> What to work on:
Transcribe the complete listing exactly.

> Provided material:

[Start of Attachment]

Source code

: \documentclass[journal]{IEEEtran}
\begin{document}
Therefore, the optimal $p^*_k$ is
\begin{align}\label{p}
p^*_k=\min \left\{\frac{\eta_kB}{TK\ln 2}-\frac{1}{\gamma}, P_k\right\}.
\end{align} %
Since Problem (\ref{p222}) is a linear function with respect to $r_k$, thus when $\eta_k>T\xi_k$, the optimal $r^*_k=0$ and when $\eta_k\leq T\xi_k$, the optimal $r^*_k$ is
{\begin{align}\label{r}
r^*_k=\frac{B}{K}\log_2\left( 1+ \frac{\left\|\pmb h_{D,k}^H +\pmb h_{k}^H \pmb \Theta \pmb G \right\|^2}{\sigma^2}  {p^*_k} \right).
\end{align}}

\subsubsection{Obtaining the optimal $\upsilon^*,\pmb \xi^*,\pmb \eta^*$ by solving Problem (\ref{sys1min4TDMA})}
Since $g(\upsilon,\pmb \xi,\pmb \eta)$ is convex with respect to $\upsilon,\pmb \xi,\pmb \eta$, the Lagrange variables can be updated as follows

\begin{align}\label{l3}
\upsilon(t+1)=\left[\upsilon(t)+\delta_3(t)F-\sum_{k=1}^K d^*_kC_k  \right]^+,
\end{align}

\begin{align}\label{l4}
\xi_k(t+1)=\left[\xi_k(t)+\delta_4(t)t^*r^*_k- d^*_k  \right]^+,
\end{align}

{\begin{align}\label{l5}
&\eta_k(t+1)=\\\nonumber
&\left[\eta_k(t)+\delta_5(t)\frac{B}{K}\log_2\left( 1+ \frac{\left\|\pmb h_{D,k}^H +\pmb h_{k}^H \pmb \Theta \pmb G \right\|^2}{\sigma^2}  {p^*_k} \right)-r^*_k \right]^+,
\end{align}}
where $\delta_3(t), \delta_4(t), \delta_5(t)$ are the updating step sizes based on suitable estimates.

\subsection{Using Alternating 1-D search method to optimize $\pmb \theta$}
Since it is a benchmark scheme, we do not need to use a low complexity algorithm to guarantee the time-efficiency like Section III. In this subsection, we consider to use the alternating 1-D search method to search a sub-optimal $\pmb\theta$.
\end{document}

[End of Attachment]

> Task response:
Source code

: \documentclass[journal]{IEEEtran}
\begin{document}
Therefore, the optimal $p^*_k$ is
\begin{align}\label{p}
p^*_k=\min \left\{\frac{\eta_kB}{TK\ln 2}-\frac{1}{\gamma}, P_k\right\}.
\end{align} %
Since Problem (\ref{p222}) is a linear function with respect to $r_k$, thus when $\eta_k>T\xi_k$, the optimal $r^*_k=0$ and when $\eta_k\leq T\xi_k$, the optimal $r^*_k$ is
{\begin{align}\label{r}
r^*_k=\frac{B}{K}\log_2\left( 1+ \frac{\left\|\pmb h_{D,k}^H +\pmb h_{k}^H \pmb \Theta \pmb G \right\|^2}{\sigma^2}  {p^*_k} \right).
\end{align}}

\subsubsection{Obtaining the optimal $\upsilon^*,\pmb \xi^*,\pmb \eta^*$ by solving Problem (\ref{sys1min4TDMA})}
Since $g(\upsilon,\pmb \xi,\pmb \eta)$ is convex with respect to $\upsilon,\pmb \xi,\pmb \eta$, the Lagrange variables can be updated as follows

\begin{align}\label{l3}
\upsilon(t+1)=\left[\upsilon(t)+\delta_3(t)F-\sum_{k=1}^K d^*_kC_k  \right]^+,
\end{align}

\begin{align}\label{l4}
\xi_k(t+1)=\left[\xi_k(t)+\delta_4(t)t^*r^*_k- d^*_k  \right]^+,
\end{align}

{\begin{align}\label{l5}
&\eta_k(t+1)=\\\nonumber
&\left[\eta_k(t)+\delta_5(t)\frac{B}{K}\log_2\left( 1+ \frac{\left\|\pmb h_{D,k}^H +\pmb h_{k}^H \pmb \Theta \pmb G \right\|^2}{\sigma^2}  {p^*_k} \right)-r^*_k \right]^+,
\end{align}}
where $\delta_3(t), \delta_4(t), \delta_5(t)$ are the updating step sizes based on suitable estimates.

\subsection{Using Alternating 1-D search method to optimize $\pmb \theta$}
Since it is a benchmark scheme, we do not need to use a low complexity algorithm to guarantee the time-efficiency like Section III. In this subsection, we consider to use the alternating 1-D search method to search a sub-optimal $\pmb\theta$.
\end{document}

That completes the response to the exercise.